Start of Block

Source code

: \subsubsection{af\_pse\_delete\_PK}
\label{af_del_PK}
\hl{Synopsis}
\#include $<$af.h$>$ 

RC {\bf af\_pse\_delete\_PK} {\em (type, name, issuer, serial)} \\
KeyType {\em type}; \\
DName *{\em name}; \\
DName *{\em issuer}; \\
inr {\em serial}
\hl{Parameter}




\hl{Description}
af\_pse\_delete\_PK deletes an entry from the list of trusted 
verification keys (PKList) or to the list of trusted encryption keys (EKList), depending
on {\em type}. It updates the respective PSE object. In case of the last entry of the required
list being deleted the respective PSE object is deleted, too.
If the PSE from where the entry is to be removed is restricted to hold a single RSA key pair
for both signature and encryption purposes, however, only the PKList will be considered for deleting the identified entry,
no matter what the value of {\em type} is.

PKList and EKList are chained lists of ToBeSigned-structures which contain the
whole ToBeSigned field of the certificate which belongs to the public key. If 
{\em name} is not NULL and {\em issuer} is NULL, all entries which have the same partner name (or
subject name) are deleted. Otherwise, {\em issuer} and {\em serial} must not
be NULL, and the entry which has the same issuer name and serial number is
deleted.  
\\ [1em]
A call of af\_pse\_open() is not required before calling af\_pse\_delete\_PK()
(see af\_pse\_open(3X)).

End of Block
Start of Block

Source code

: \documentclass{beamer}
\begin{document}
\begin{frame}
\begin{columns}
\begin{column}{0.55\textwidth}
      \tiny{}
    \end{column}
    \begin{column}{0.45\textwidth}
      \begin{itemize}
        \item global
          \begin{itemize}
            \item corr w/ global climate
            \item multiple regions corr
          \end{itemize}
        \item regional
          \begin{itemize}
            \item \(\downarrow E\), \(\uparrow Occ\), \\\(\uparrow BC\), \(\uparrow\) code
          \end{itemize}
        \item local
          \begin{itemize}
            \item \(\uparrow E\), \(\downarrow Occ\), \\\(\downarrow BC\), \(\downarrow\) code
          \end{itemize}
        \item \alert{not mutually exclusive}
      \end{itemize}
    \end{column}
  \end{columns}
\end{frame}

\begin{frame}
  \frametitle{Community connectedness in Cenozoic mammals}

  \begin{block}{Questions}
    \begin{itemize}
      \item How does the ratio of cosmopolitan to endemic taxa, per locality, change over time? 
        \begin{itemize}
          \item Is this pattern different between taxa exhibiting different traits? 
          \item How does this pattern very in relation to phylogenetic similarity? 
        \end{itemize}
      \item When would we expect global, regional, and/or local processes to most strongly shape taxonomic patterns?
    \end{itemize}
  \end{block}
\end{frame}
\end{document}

End of Block
Start of Block

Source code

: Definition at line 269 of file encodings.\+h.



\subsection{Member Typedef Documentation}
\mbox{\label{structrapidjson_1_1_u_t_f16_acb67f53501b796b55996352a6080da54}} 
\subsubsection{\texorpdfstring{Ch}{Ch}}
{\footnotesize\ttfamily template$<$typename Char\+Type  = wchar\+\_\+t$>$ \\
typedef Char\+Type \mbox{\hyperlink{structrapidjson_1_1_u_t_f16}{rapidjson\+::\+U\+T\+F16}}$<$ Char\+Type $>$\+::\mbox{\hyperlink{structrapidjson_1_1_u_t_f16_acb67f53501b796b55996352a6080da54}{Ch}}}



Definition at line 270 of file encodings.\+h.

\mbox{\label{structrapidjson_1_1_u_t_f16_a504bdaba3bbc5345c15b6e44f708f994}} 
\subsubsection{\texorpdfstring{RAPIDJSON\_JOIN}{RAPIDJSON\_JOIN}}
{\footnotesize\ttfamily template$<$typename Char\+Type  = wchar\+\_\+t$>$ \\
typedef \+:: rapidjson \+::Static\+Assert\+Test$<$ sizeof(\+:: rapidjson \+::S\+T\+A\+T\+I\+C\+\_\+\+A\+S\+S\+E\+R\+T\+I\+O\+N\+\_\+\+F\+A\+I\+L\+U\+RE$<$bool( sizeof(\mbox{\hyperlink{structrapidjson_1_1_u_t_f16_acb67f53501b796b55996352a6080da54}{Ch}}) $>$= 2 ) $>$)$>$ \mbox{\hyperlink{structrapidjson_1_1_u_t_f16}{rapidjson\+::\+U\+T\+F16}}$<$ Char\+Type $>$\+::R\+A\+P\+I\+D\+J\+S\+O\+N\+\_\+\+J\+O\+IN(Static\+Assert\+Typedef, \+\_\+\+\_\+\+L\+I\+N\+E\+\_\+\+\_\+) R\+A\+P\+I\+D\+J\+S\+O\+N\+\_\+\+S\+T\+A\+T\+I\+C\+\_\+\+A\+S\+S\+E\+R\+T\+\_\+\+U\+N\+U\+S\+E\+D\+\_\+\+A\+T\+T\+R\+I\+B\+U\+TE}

End of Block

### WHAT THE EXERCISE ASKS
Please copy each line of the entries in which the word "respective" shows up.

### YOUR RESPONSE
on {\em type}. It updates the respective PSE object. In case of the last entry of the required
list being deleted the respective PSE object is deleted, too.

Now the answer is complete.